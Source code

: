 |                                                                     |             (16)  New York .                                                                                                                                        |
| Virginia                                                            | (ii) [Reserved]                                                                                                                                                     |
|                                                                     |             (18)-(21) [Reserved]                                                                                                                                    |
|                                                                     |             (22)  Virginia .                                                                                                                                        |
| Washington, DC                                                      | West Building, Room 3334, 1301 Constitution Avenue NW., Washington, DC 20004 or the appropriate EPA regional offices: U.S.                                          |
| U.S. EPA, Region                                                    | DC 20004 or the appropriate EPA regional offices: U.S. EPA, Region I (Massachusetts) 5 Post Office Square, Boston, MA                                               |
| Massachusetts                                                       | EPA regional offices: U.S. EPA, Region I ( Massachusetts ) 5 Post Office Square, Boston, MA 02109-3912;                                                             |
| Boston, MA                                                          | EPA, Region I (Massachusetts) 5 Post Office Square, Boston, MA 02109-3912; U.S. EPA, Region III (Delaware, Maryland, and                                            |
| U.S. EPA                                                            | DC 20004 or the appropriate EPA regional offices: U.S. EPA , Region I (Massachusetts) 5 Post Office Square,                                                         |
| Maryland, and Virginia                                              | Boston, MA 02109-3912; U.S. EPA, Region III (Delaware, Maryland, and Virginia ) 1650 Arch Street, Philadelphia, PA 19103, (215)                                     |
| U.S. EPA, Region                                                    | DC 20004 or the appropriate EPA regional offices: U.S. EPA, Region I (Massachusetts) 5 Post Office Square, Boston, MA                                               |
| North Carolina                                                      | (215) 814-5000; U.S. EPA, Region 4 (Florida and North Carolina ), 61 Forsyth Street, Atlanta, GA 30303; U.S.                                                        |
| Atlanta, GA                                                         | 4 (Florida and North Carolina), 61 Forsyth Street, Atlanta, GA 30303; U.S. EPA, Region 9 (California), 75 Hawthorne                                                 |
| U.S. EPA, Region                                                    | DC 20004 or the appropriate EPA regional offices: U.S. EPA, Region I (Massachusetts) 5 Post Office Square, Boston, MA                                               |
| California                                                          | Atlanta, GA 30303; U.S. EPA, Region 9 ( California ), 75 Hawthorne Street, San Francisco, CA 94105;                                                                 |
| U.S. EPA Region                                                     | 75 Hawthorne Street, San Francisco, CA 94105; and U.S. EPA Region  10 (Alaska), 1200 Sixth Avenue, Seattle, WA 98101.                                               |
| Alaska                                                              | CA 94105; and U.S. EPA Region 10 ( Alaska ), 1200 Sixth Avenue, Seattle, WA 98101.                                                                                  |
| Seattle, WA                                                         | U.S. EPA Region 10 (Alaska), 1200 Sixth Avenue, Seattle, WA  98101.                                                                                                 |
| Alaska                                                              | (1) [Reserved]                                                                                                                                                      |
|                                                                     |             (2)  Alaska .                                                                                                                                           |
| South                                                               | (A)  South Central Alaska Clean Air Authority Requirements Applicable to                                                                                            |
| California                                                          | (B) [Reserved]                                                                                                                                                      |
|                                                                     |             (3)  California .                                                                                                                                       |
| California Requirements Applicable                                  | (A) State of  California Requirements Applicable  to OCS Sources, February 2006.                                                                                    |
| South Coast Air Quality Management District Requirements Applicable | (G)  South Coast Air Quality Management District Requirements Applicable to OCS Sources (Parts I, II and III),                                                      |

Goal of the exercise :: Set the data down again in full. Keep it exact.

Solution for this problem ::
Source code

: |                                                                     |             (16)  New York .                                                                                                                                        |
| Virginia                                                            | (ii) [Reserved]                                                                                                                                                     |
|                                                                     |             (18)-(21) [Reserved]                                                                                                                                    |
|                                                                     |             (22)  Virginia .                                                                                                                                        |
| Washington, DC                                                      | West Building, Room 3334, 1301 Constitution Avenue NW., Washington, DC 20004 or the appropriate EPA regional offices: U.S.                                          |
| U.S. EPA, Region                                                    | DC 20004 or the appropriate EPA regional offices: U.S. EPA, Region I (Massachusetts) 5 Post Office Square, Boston, MA                                               |
| Massachusetts                                                       | EPA regional offices: U.S. EPA, Region I ( Massachusetts ) 5 Post Office Square, Boston, MA 02109-3912;                                                             |
| Boston, MA                                                          | EPA, Region I (Massachusetts) 5 Post Office Square, Boston, MA 02109-3912; U.S. EPA, Region III (Delaware, Maryland, and                                            |
| U.S. EPA                                                            | DC 20004 or the appropriate EPA regional offices: U.S. EPA , Region I (Massachusetts) 5 Post Office Square,                                                         |
| Maryland, and Virginia                                              | Boston, MA 02109-3912; U.S. EPA, Region III (Delaware, Maryland, and Virginia ) 1650 Arch Street, Philadelphia, PA 19103, (215)                                     |
| U.S. EPA, Region                                                    | DC 20004 or the appropriate EPA regional offices: U.S. EPA, Region I (Massachusetts) 5 Post Office Square, Boston, MA                                               |
| North Carolina                                                      | (215) 814-5000; U.S. EPA, Region 4 (Florida and North Carolina ), 61 Forsyth Street, Atlanta, GA 30303; U.S.                                                        |
| Atlanta, GA                                                         | 4 (Florida and North Carolina), 61 Forsyth Street, Atlanta, GA 30303; U.S. EPA, Region 9 (California), 75 Hawthorne                                                 |
| U.S. EPA, Region                                                    | DC 20004 or the appropriate EPA regional offices: U.S. EPA, Region I (Massachusetts) 5 Post Office Square, Boston, MA                                               |
| California                                                          | Atlanta, GA 30303; U.S. EPA, Region 9 ( California ), 75 Hawthorne Street, San Francisco, CA 94105;                                                                 |
| U.S. EPA Region                                                     | 75 Hawthorne Street, San Francisco, CA 94105; and U.S. EPA Region  10 (Alaska), 1200 Sixth Avenue, Seattle, WA 98101.                                               |
| Alaska                                                              | CA 94105; and U.S. EPA Region 10 ( Alaska ), 1200 Sixth Avenue, Seattle, WA 98101.                                                                                  |
| Seattle, WA                                                         | U.S. EPA Region 10 (Alaska), 1200 Sixth Avenue, Seattle, WA  98101.                                                                                                 |
| Alaska                                                              | (1) [Reserved]                                                                                                                                                      |
|                                                                     |             (2)  Alaska .                                                                                                                                           |
| South                                                               | (A)  South Central Alaska Clean Air Authority Requirements Applicable to                                                                                            |
| California                                                          | (B) [Reserved]                                                                                                                                                      |
|                                                                     |             (3)  California .                                                                                                                                       |
| California Requirements Applicable                                  | (A) State of  California Requirements Applicable  to OCS Sources, February 2006.                                                                                    |
| South Coast Air Quality Management District Requirements Applicable | (G)  South Coast Air Quality Management District Requirements Applicable to OCS Sources (Parts I, II and III),                                                      |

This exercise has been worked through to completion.